Hi all, been a while since i posted...

I was recently informed by an expert of a new way to maintain my white lipped frog enclosure. Heating wise the idea was to have a 60w flood light above the enclosure with a blue,green,red or yellow shield to make the light a colour and connect to a thermostat at 30 degrees... apparently this gives out enough heat and uvb that a uvb light or ceramic heat light are not needed, which is great because ceramics are expensive and such a pain!, the other thing to do was also to keep a energy saving light bulb or downlight on in the enclosure during the day to create more of a basking spot but also some natural light that looks better along with the coloured light from the flood light. Substrate wise the thing to do is to have just normal soil that is constantly water logged and to be turned over every day... this is much better as sphagnum moss dries out really fast. 
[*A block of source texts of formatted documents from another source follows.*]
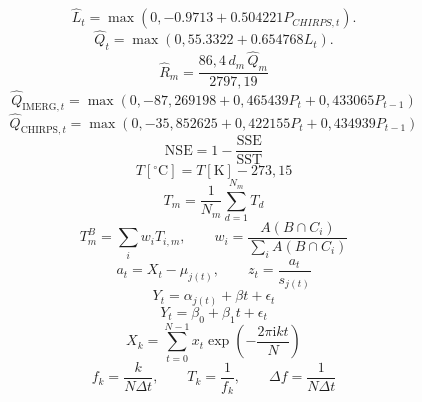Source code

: \documentclass[10pt]{article}
\begin{document}
\newpage
\begin{equation}
\widehat{L}_t=\max\left(0,-0.9713+0.504221P_{CHIRPS,t}\right).\tag{2.12}
\end{equation}
\newpage
\begin{equation}
\widehat{Q}_t=\max\left(0,55.3322+0.654768L_t\right).\tag{2.13}
\end{equation}
\newpage
\begin{equation}
\widehat{R}_m=\frac{86{,}4\,d_m\,\widehat{Q}_m}{2797{,}19}\tag{2.14}
\end{equation}
\newpage
\begin{equation}
\widehat{Q}_{\mathrm{IMERG},t}=\max\!\left(0,-87{,}269198+0{,}465439P_t+0{,}433065P_{t-1}\right)\tag{2.15}
\end{equation}
\newpage
\begin{equation}
\widehat{Q}_{\mathrm{CHIRPS},t}=\max\!\left(0,-35{,}852625+0{,}422155P_t+0{,}434939P_{t-1}\right)\tag{2.16}
\end{equation}
\newpage
\begin{equation}
\mathrm{NSE}=1-\frac{\mathrm{SSE}}{\mathrm{SST}}\tag{2.17}
\end{equation}
\newpage
\begin{equation}
T[{}^\circ\mathrm{C}]=T[\mathrm{K}]-273{,}15\tag{3.1}
\end{equation}
\newpage
\begin{equation}
T_m=\frac{1}{N_m}\sum_{d=1}^{N_m}T_d\tag{3.2}
\end{equation}
\newpage
\begin{equation}
T_m^B=\sum_i w_iT_{i,m},\qquad w_i=\frac{A(B\cap C_i)}{\sum_i A(B\cap C_i)}\tag{3.3}
\end{equation}
\newpage
\begin{equation}
a_t=X_t-\mu_{j(t)},\qquad z_t=\frac{a_t}{s_{j(t)}}\tag{3.4}
\end{equation}
\newpage
\begin{equation}
Y_t=\alpha_{j(t)}+\beta t+\epsilon_t\tag{3.5}
\end{equation}
\newpage
\begin{equation}
Y_t=\beta_0+\beta_1t+\epsilon_t\tag{3.6}
\end{equation}
\newpage
\begin{equation}
X_k=\sum_{t=0}^{N-1}x_t\exp\!\left(-\frac{2\pi\mathrm{i}kt}{N}\right)\tag{4.1}
\end{equation}
\newpage
\begin{equation}
f_k=\frac{k}{N\Delta t},\qquad T_k=\frac{1}{f_k},\qquad\Delta f=\frac{1}{N\Delta t}\tag{4.2}
\end{equation}
\end{document}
Has anyone utilized this method?


----------



## SarahScales (Jan 13, 2013)

Is the room naturally lit? If the room is not dark, they do not need a basking light. In fact, I would not recommend basking lights as they dry out the surface of your lovely little froggies skin. The temperature you have been indicated for a White Lipped is too high. I would recommend anything between 24-27 tops, personally. Obviously my advice is not the rule, but I do not externally heat my frog cages during summer. And during winter when I do heat, I just fasten a heat-mat to the bottom or side, depending on the cage structure (Wide or tall). Frogs are primarily nocturnal and receive only scattered light through the leaves during the day.
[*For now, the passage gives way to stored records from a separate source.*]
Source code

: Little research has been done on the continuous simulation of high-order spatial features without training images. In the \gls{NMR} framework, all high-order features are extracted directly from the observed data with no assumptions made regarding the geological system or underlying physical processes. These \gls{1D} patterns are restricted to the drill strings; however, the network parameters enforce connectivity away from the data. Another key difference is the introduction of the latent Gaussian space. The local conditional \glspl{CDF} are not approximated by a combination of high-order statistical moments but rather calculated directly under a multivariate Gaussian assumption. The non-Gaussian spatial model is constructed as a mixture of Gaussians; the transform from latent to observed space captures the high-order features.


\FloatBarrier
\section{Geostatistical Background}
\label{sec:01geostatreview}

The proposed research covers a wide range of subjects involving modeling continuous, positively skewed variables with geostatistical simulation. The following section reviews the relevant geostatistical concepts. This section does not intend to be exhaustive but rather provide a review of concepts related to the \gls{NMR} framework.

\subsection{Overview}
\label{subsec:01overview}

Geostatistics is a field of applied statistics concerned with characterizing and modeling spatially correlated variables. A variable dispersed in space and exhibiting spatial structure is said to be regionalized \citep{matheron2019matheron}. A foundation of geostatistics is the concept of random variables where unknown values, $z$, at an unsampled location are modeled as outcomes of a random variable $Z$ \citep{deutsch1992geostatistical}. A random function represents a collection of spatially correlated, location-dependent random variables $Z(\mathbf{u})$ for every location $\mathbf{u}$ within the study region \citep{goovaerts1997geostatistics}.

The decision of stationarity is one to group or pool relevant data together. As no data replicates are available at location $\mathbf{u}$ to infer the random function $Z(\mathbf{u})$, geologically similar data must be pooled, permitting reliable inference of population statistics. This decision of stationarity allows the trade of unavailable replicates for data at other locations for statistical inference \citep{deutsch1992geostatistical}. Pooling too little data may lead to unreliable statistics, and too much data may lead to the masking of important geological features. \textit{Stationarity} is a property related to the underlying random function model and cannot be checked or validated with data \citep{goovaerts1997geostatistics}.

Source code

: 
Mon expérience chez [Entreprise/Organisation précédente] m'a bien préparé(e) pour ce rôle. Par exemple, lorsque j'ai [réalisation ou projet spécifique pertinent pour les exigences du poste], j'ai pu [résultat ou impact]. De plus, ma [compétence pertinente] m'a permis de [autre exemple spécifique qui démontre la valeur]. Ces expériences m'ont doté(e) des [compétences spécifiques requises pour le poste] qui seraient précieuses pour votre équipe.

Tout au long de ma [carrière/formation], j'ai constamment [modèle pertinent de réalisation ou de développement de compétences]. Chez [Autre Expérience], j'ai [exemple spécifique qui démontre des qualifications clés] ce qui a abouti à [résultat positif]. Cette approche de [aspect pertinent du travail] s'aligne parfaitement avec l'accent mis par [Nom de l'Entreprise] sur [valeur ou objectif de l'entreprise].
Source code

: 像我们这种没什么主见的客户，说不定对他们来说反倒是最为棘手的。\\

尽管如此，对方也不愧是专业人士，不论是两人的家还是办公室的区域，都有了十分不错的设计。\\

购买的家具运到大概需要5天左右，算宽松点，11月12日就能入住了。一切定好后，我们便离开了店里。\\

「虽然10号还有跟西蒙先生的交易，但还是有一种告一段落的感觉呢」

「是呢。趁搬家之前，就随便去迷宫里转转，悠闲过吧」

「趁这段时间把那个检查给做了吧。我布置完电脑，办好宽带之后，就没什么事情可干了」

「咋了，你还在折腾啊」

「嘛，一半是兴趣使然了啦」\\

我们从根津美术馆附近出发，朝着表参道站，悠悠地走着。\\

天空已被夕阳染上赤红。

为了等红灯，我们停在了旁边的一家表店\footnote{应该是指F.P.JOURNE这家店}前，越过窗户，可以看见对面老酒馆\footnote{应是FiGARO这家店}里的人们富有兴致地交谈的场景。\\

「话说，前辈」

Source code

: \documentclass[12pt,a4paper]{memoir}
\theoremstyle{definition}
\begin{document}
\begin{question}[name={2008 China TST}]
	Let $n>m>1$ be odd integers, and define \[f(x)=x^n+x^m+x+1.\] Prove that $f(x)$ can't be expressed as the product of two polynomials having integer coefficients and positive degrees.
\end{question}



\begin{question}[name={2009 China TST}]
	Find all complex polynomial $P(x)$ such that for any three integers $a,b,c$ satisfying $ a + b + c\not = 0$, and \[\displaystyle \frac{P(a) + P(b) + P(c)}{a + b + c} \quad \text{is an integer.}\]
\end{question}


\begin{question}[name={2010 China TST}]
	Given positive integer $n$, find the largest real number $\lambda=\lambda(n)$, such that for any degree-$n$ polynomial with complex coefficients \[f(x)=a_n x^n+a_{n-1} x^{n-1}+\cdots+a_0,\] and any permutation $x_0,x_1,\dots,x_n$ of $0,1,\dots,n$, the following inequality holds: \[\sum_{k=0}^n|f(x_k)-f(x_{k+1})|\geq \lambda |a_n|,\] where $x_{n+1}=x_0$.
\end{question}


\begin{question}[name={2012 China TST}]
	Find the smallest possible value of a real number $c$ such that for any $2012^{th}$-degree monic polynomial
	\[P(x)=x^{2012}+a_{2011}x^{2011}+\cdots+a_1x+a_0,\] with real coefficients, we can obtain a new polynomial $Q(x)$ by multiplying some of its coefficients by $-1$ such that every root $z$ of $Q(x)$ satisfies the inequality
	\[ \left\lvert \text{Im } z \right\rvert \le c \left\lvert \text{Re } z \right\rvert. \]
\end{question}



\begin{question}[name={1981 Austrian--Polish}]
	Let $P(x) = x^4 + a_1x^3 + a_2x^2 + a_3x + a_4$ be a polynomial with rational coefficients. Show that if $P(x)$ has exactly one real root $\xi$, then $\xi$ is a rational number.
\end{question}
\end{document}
As for 'soil'. I use coco peat, it holds moisture really really well, just wet it the first time then thoroughly spray every day and it will maintain itself. You may need to resoak it after a particularly hot day, but on the whole, no. You purchase the blocks from bunnings and soak it and it expands hugely.

- - - Updated - - -

I forgot to mention: It is still important to keep UV light on White Lips, just not the basking lamp.


----------



## dangles (Jan 13, 2013)

i just use an aquarium heater in the water and uv globe for mine. with plenty of shelter for them under leafy plants etc they will take whatever uv they want before hiding. Pretty sure normal flood lights wont give the uv required


----------



## Cypher69 (Jan 15, 2013)

Heating for frogs really seems to depend on where you live & the yearly temp range you're subjected to...
I've read 2 Aust books on frog keeping & they go into a lot of detail regarding using heating mats or water heaters to heat up the enclosure. BUT THEN when it comes to describing the care of each individual species both books will state heating is not necessary as long as temps don't drop below 10C for long periods.
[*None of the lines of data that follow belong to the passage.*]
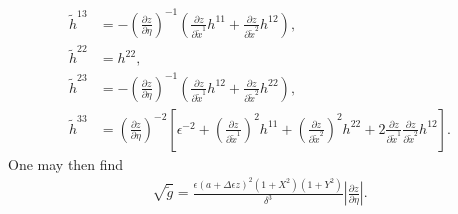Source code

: \documentclass{article}
\begin{document}
\begin{align}
\tilde{h}^{13}&=-\left( \frac{\partial z}{\partial \eta} \right)^{-1} \left( \frac{\partial z}{\partial \tilde{x}^1} h^{11} + \frac{\partial z}{\partial \tilde{x}^2} h^{12} \right), \\
\tilde{h}^{22}&=h^{22}, \\
\tilde{h}^{23}&=-\left( \frac{\partial z}{\partial \eta} \right)^{-1} \left( \frac{\partial z}{\partial \tilde{x}^1} h^{12} + \frac{\partial z}{\partial \tilde{x}^2} h^{22} \right), \\
\tilde{h}^{33}&=\left( \frac{\partial z}{\partial \eta} \right)^{-2} \left[ \epsilon^{-2} + \left( \frac{\partial z}{\partial \tilde{x}^1} \right)^2 h^{11} + \left( \frac{\partial z}{\partial \tilde{x}^2} \right)^2 h^{22} +2\frac{\partial z}{\partial \tilde{x}^1} \frac{\partial z}{\partial \tilde{x}^2} h^{12}\right].
\end{align}
One may then find
\begin{align}
\sqrt{\tilde{g}}=\frac{\epsilon(a+\Delta\epsilon z)^2 (1+X^2)(1+Y^2)}{\delta^3}\left|\frac{\partial z}{\partial\eta}\right|. \label{rgt}
\end{align}
\end{document}
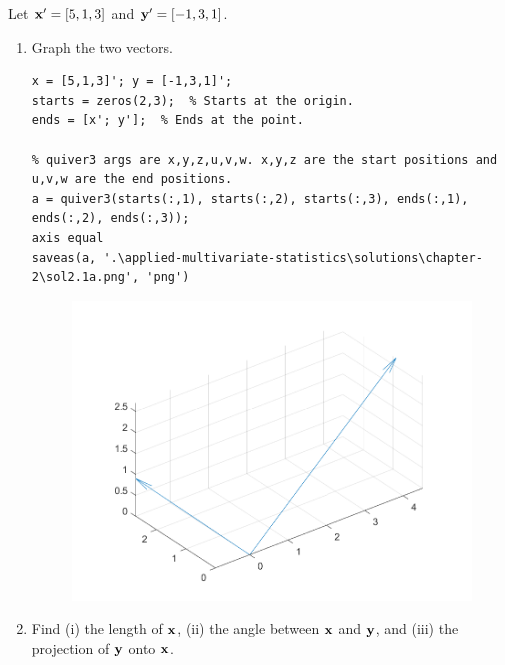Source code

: Let $\bold{x}^\prime = [5,1,3]$ and $\bold{y}^\prime = [-1,3,1]$.

        \begin{enumerate}[label=(\alph*)]
            \item Graph the two vectors.
            
            \begin{lstlisting}
x = [5,1,3]'; y = [-1,3,1]';
starts = zeros(2,3);  % Starts at the origin.
ends = [x'; y'];  % Ends at the point.

% quiver3 args are x,y,z,u,v,w. x,y,z are the start positions and u,v,w are the end positions.
a = quiver3(starts(:,1), starts(:,2), starts(:,3), ends(:,1), ends(:,2), ends(:,3));
axis equal
saveas(a, '.\applied-multivariate-statistics\solutions\chapter-2\sol2.1a.png', 'png')
            \end{lstlisting}

            \begin{figure}[H]
                \centering
                \includegraphics[scale=0.5]{./matlab/chapter-2/sol2.1a.png}
            \end{figure}
            

            \item Find (i) the length of $\bold{x}$, (ii) the angle between $\bold{x}$ and $\bold{y}$, and (iii) the projection of $\bold{y}$ onto $\bold{x}$.
            

\end{enumerate}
I mean it is a bit confusing as I'm a first-timer myself with GTFs. Both books state that GTFs like a dry environment & they will seek out the water themselves when thirsty/dry...then what's contradictory is that by using a water heater as suggested to heat up the enclosure...that would obviously create more of a humid environment, compared to the dry conditions both books imply.


----------



## rvcasa (Jan 29, 2013)

Only Aquatic species need constant water. 

Ground dwelling a bit less. but not the same extent. 

Tree frogs almost nothing. (compared to the 2 above anyway)
However, it's best to supply a water dish, big enough for them to soak in when needed. (a dog water bowl is perfect)

As for substrate, I tried coco peat, sphagnum moss etc. - what a mess!
Both on frogs' skin and enclosure inside walls, which required cleaning more often. Bah!

I also tried polished/smooth river pebbles from Bunnings (not too small, like aquarium size as they can be swallowed, but then a medium size pebble makes too much noise when frogs hops all night long in my son's bedroom!)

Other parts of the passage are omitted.